Record extracts section start

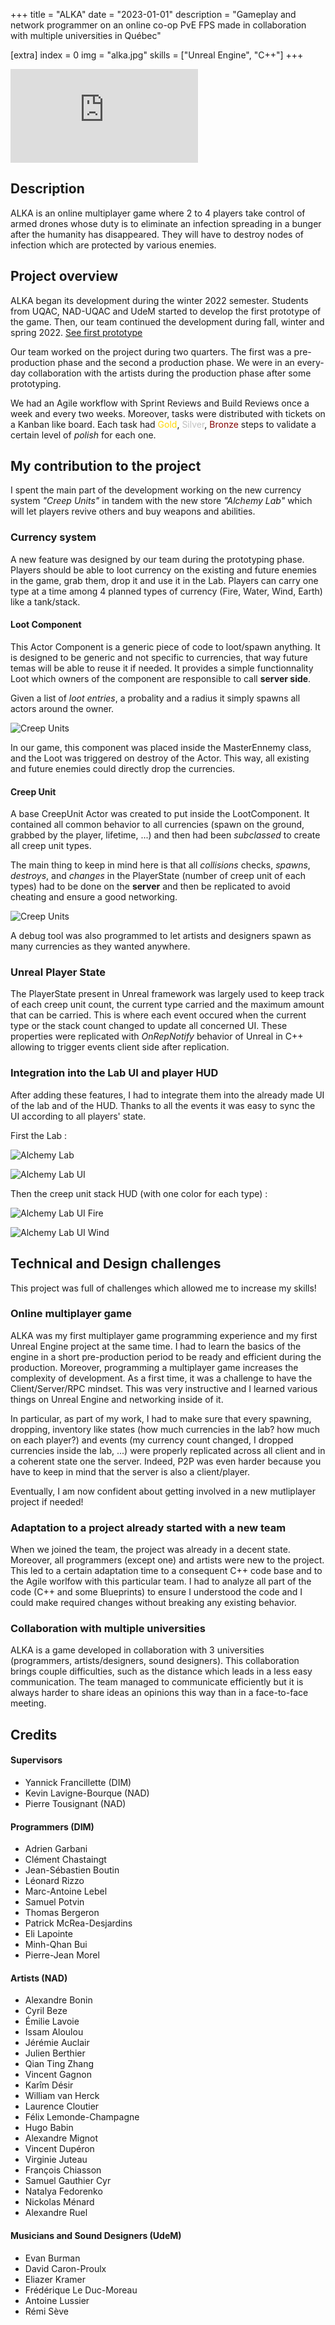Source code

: +++
title = "ALKA"
date = "2023-01-01"
description = "Gameplay and network programmer on an online co-op PvE FPS made in collaboration with multiple universities in Québec"

[extra]
index = 0
img = "alka.jpg"
skills = ["Unreal Engine", "C++"]
+++

<iframe src="https://www.youtube.com/embed/_pX1EpqLWC4" title="Alka" frameborder="0" allow="accelerometer; autoplay; clipboard-write; encrypted-media; gyroscope; picture-in-picture; web-share" allowfullscreen></iframe>

## Description

ALKA is an online multiplayer game where 2 to 4 players take control of armed drones whose duty is to eliminate an infection spreading in a bunger after the humanity has disappeared. They will have to destroy nodes of infection which are protected by various enemies.

## Project overview

ALKA began its development during the winter 2022 semester. Students from UQAC, NAD-UQAC and UdeM started to develop the first prototype of the game.
Then, our team continued the development during fall, winter and spring 2022.
<a href="https://uqac.itch.io/alka" target="_blank">See first prototype</a>

Our team worked on the project during two quarters. The first was a pre-production phase and the second a production phase.
We were in an every-day collaboration with the artists during the production phase after some prototyping.

We had an Agile workflow with Sprint Reviews and Build Reviews once a week and every two weeks. Moreover, tasks were distributed with tickets on a Kanban like board. Each task had <span style="color:gold">Gold</span>, <span style="color:silver">Silver</span>, <span style="color:maroon">Bronze</span> steps to validate a certain level of *polish* for each one.

## My contribution to the project

I spent the main part of the development working on the new currency system *"Creep Units"* in tandem with the new store *"Alchemy Lab"*
which will let players revive others and buy weapons and abilities.

### Currency system

A new feature was designed by our team during the prototyping phase. Players should be able to loot currency on the existing and future enemies in the game, grab them, drop it and use it in the Lab. Players can carry one type at a time among 4 planned types of currency (Fire, Water, Wind, Earth) like a tank/stack.

#### Loot Component

This Actor Component is a generic piece of code to loot/spawn anything. It is designed to be generic and not specific to currencies, that way future temas will be able to reuse it if needed. It provides a simple functionnality <span class="code">Loot</span> which owners of the component are responsible to call **server side**.

Given a list of *loot entries*, a probality and a radius it simply spawns all actors around the owner.

![Creep Units](/img/alka_loot_code.png)

In our game, this component was placed inside the <span class="code">MasterEnnemy</span> class, and the <span class="code">Loot</span> was triggered on destroy of the Actor. This way, all existing and future enemies could directly drop the currencies.

#### Creep Unit

A base <span class="code">CreepUnit</span> Actor was created to put inside the LootComponent. It contained all common behavior to all currencies (spawn on the ground, grabbed by the player, lifetime, ...) and then had been *subclassed* to create all creep unit types.

The main thing to keep in mind here is that all *collisions* checks, *spawns*, *destroys*, and *changes* in the PlayerState (number of creep unit of each types) had to be done on the **server** and then be replicated to avoid cheating and ensure a good networking.

![Creep Units](/img/alka_cu.png)

A debug tool was also programmed to let artists and designers spawn as many currencies as they wanted anywhere.

### Unreal Player State

The PlayerState present in Unreal framework was largely used to keep track of each creep unit count, the current type carried and the maximum amount that can be carried.
This is where each event occured when the current type or the stack count changed to update all concerned UI.
These properties were replicated with *OnRepNotify* behavior of Unreal in C++ allowing to trigger events client side after replication.

### Integration into the Lab UI and player HUD

After adding these features, I had to integrate them into the already made UI of the lab and of the HUD.
Thanks to all the events it was easy to sync the UI according to all players' state.

First the Lab :

![Alchemy Lab](/img/alka_lab.png)

![Alchemy Lab UI](/img/alka_lab_ui.png)

Then the creep unit stack HUD (with one color for each type) :

![Alchemy Lab UI Fire](/img/alka_cu_ui_fire.png)

![Alchemy Lab UI Wind](/img/alka_cu_ui_wind.png)

## Technical and Design challenges

This project was full of challenges which allowed me to increase my skills!

### Online multiplayer game

ALKA was my first multiplayer game programming experience and my first Unreal Engine project at the same time. I had to learn the basics of the engine in a short pre-production period to be ready and efficient during the production. Moreover, programming a multiplayer game increases the complexity of development. As a first time, it was a challenge to have the Client/Server/RPC mindset. This was very instructive and I learned various things on Unreal Engine and networking inside of it.

In particular, as part of my work, I had to make sure that every spawning, dropping, inventory like states (how much currencies in the lab? how much on each player?) and events (my currency count changed, I dropped currencies inside the lab, ...) were properly replicated across all client and in a coherent state one the server. Indeed, P2P was even harder because you have to keep in mind that the server is also a client/player.

Eventually, I am now confident about getting involved in a new mutliplayer project if needed!

### Adaptation to a project already started with a new team

When we joined the team, the project was already in a decent state. Moreover, all programmers (except one) and artists were new to the project.
This led to a certain adaptation time to a consequent C++ code base and to the Agile worlfow with this particular team.
I had to analyze all part of the code (C++ and some Blueprints) to ensure I understood the code and I could make required changes without breaking any existing behavior.

### Collaboration with multiple universities

ALKA is a game developed in collaboration with 3 universities (programmers, artists/designers, sound designers). This collaboration brings couple difficulties, such as the distance which leads in a less easy communication. The team managed to communicate efficiently but it is always harder to share ideas an opinions this way than in a face-to-face meeting.

## Credits

#### Supervisors

- Yannick Francillette (DIM)
- Kevin Lavigne-Bourque (NAD)
- Pierre Tousignant (NAD)

#### Programmers (DIM)

- Adrien Garbani
- Clément Chastaingt
- Jean-Sébastien Boutin
- Léonard Rizzo
- Marc-Antoine Lebel
- Samuel Potvin
- Thomas Bergeron
- Patrick McRea-Desjardins
- Eli Lapointe
- Minh-Qhan Bui
- Pierre-Jean Morel

#### Artists (NAD)

- Alexandre Bonin
- Cyril Beze
- Émilie Lavoie
- Issam Aloulou
- Jérémie Auclair
- Julien Berthier
- Qian Ting Zhang
- Vincent Gagnon
- Karîm Désir
- William van Herck
- Laurence Cloutier
- Félix Lemonde-Champagne
- Hugo Babin
- Alexandre Mignot
- Vincent Dupéron
- Virginie Juteau
- François Chiasson
- Samuel Gauthier Cyr
- Natalya Fedorenko
- Nickolas Ménard
- Alexandre Ruel

#### Musicians and Sound Designers (UdeM)

- Evan Burman
- David Caron-Proulx
- Eliazer Kramer
- Frédérique Le Duc-Moreau
- Antoine Lussier
- Rémi Sève
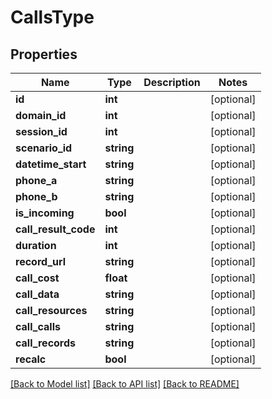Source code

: # CallsType

## Properties
Name | Type | Description | Notes
------------ | ------------- | ------------- | -------------
**id** | **int** |  | [optional] 
**domain_id** | **int** |  | [optional] 
**session_id** | **int** |  | [optional] 
**scenario_id** | **string** |  | [optional] 
**datetime_start** | **string** |  | [optional] 
**phone_a** | **string** |  | [optional] 
**phone_b** | **string** |  | [optional] 
**is_incoming** | **bool** |  | [optional] 
**call_result_code** | **int** |  | [optional] 
**duration** | **int** |  | [optional] 
**record_url** | **string** |  | [optional] 
**call_cost** | **float** |  | [optional] 
**call_data** | **string** |  | [optional] 
**call_resources** | **string** |  | [optional] 
**call_calls** | **string** |  | [optional] 
**call_records** | **string** |  | [optional] 
**recalc** | **bool** |  | [optional] 

[[Back to Model list]](../../README.md#documentation-for-models) [[Back to API list]](../../README.md#documentation-for-api-endpoints) [[Back to README]](../../README.md)

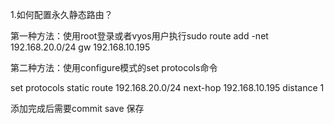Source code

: 1.如何配置永久静态路由？

第一种方法：使用root登录或者vyos用户执行sudo route add -net 192.168.20.0/24 gw 192.168.10.195

第二种方法：使用configure模式的set protocols命令

set protocols static route 192.168.20.0/24 next-hop 192.168.10.195 distance 1

添加完成后需要commit save 保存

Record extracts section end

• _Task to carry out_: What is the number of lines above that contain "stack"? Answer with that number only.

• _Response area_: 3